From that point on, everyone had to stand up smartly whenever the acting Premier arrived at work in the morning.
Tupui loved his country. He was a good family man. We became close friends in the last years of his life, despite my background of supporting the Democratic Party which ousted them in 1978.
Tupui was related to both Nane and I, on his Aitutaki side with Nane and his Mauke side with me.
The next couple to mention are true dinosaurs of Cook Islands, Jim and Poko Ingram.
Poko was a very boisterous, attractive lady of great renown and distinction in the Cook Islands community. She held the Mataiapo title of Tepa under Makeanui Ariki.
They had businesses going from the 1950s to now. They operated the JPI store, a large merchandise supermarket. JPI stood for Jim and Poko Ingram Ltd. They had shops in Albert Street, Auckland City, and a beautiful home in St Stephens Ave, Parnell, Auckland.
Their two-storey building on the banks of the Avatiu Stream is evidence of their business dominance. They also had a huge clothing factory in Arorangi, now the site of Timberlands Timber yard.
Jim was the quiet one. A tall Englishman, who found and married his Rarotongan princess, he always tactfully remained in the background. They ended up with quite a large family of very talented people. Many are lawyers.
Their daughter Takiora is well-known in the Pacific Region. A grandson, Paka Worthington, owns a very successful black pearl jewellery shop next to CITC main store.
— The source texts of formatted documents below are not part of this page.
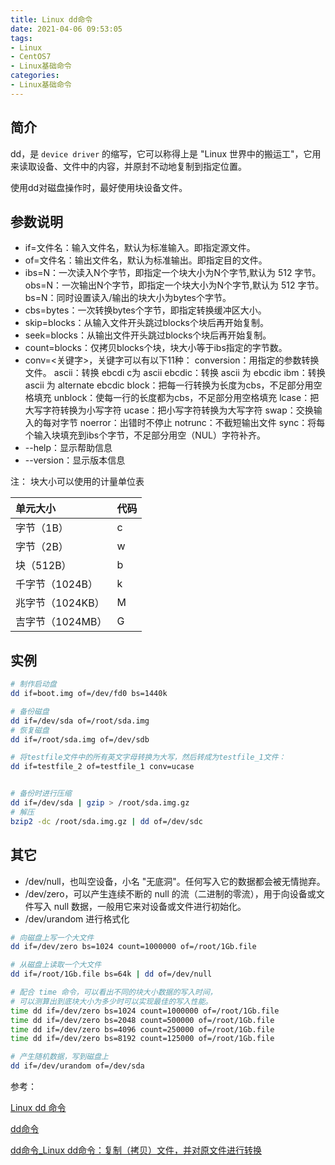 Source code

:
 ```yaml
---
title: Linux dd命令
date: 2021-04-06 09:53:05
tags:
- Linux
- CentOS7
- Linux基础命令
categories:
- Linux基础命令
---
```


## 简介

dd，是 `device driver` 的缩写，它可以称得上是 "Linux 世界中的搬运工"，它用来读取设备、文件中的内容，并原封不动地复制到指定位置。

使用dd对磁盘操作时，最好使用块设备文件。

## 参数说明

* if=文件名：输入文件名，默认为标准输入。即指定源文件。
* of=文件名：输出文件名，默认为标准输出。即指定目的文件。
* ibs=N：一次读入N个字节，即指定一个块大小为N个字节,默认为 512 字节。
  obs=N：一次输出N个字节，即指定一个块大小为N个字节,默认为 512 字节。
  bs=N：同时设置读入/输出的块大小为bytes个字节。
* cbs=bytes：一次转换bytes个字节，即指定转换缓冲区大小。
* skip=blocks：从输入文件开头跳过blocks个块后再开始复制。
* seek=blocks：从输出文件开头跳过blocks个块后再开始复制。
* count=blocks：仅拷贝blocks个块，块大小等于ibs指定的字节数。
* conv=<关键字>，关键字可以有以下11种：
 conversion：用指定的参数转换文件。
 ascii：转换 ebcdi c为 ascii
 ebcdic：转换 ascii 为 ebcdic
 ibm：转换 ascii 为 alternate ebcdic
 block：把每一行转换为长度为cbs，不足部分用空格填充
 unblock：使每一行的长度都为cbs，不足部分用空格填充
 lcase：把大写字符转换为小写字符
 ucase：把小写字符转换为大写字符
 swap：交换输入的每对字节
 noerror：出错时不停止
 notrunc：不截短输出文件
 sync：将每个输入块填充到ibs个字节，不足部分用空（NUL）字符补齐。
* --help：显示帮助信息
* --version：显示版本信息

注： 块大小可以使用的计量单位表


| 单元大小    | 代码 |  
| :----- | :---- |  
|字节（1B）	|c |
|字节（2B）|	w|
|块（512B）|	b|
|千字节（1024B）  |	k|
|兆字节（1024KB） | M|
|吉字节（1024MB） |	G|

## 实例

```sh
# 制作启动盘
dd if=boot.img of=/dev/fd0 bs=1440k

# 备份磁盘
dd if=/dev/sda of=/root/sda.img
# 恢复磁盘
dd if=/root/sda.img of=/dev/sdb

# 将testfile文件中的所有英文字母转换为大写，然后转成为testfile_1文件：
dd if=testfile_2 of=testfile_1 conv=ucase 


# 备份时进行压缩
dd if=/dev/sda | gzip > /root/sda.img.gz
# 解压
bzip2 -dc /root/sda.img.gz | dd of=/dev/sdc
```

## 其它

* /dev/null，也叫空设备，小名 "无底洞"。任何写入它的数据都会被无情抛弃。
* /dev/zero，可以产生连续不断的 null 的流（二进制的零流），用于向设备或文件写入 null 数据，一般用它来对设备或文件进行初始化。
* /dev/urandom 进行格式化

```sh
# 向磁盘上写一个大文件
dd if=/dev/zero bs=1024 count=1000000 of=/root/1Gb.file

# 从磁盘上读取一个大文件
dd if=/root/1Gb.file bs=64k | dd of=/dev/null

# 配合 time 命令，可以看出不同的块大小数据的写入时间，
# 可以测算出到底块大小为多少时可以实现最佳的写入性能。
time dd if=/dev/zero bs=1024 count=1000000 of=/root/1Gb.file
time dd if=/dev/zero bs=2048 count=500000 of=/root/1Gb.file
time dd if=/dev/zero bs=4096 count=250000 of=/root/1Gb.file
time dd if=/dev/zero bs=8192 count=125000 of=/root/1Gb.file

# 产生随机数据，写到磁盘上
dd if=/dev/urandom of=/dev/sda
```

参考：

[Linux dd 命令](https://www.runoob.com/linux/linux-comm-dd.html)

[dd命令](https://man.linuxde.net/dd)

[dd命令_Linux dd命令：复制（拷贝）文件，并对原文件进行转换](http://c.biancheng.net/linux/dd.html)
Mama Poko was an elected member of the Legislative Council before self-government in 1965. She was a very powerful and effective public speaker.
Jim and Poko Ingram made a huge contribution to the success of the Democratic Party in the becoming the first opposition party to defeat the Cook Islands Party Government in 1978.
Their son Vincent became a Minister under Prime Minister Sir Thomas Davis.
Without doubt Jim and Poko Ingram, with their children and grandchildren, left behind a gigantic impact in the economic social and political advancement of their beloved country Avaikinui, Cook Islands.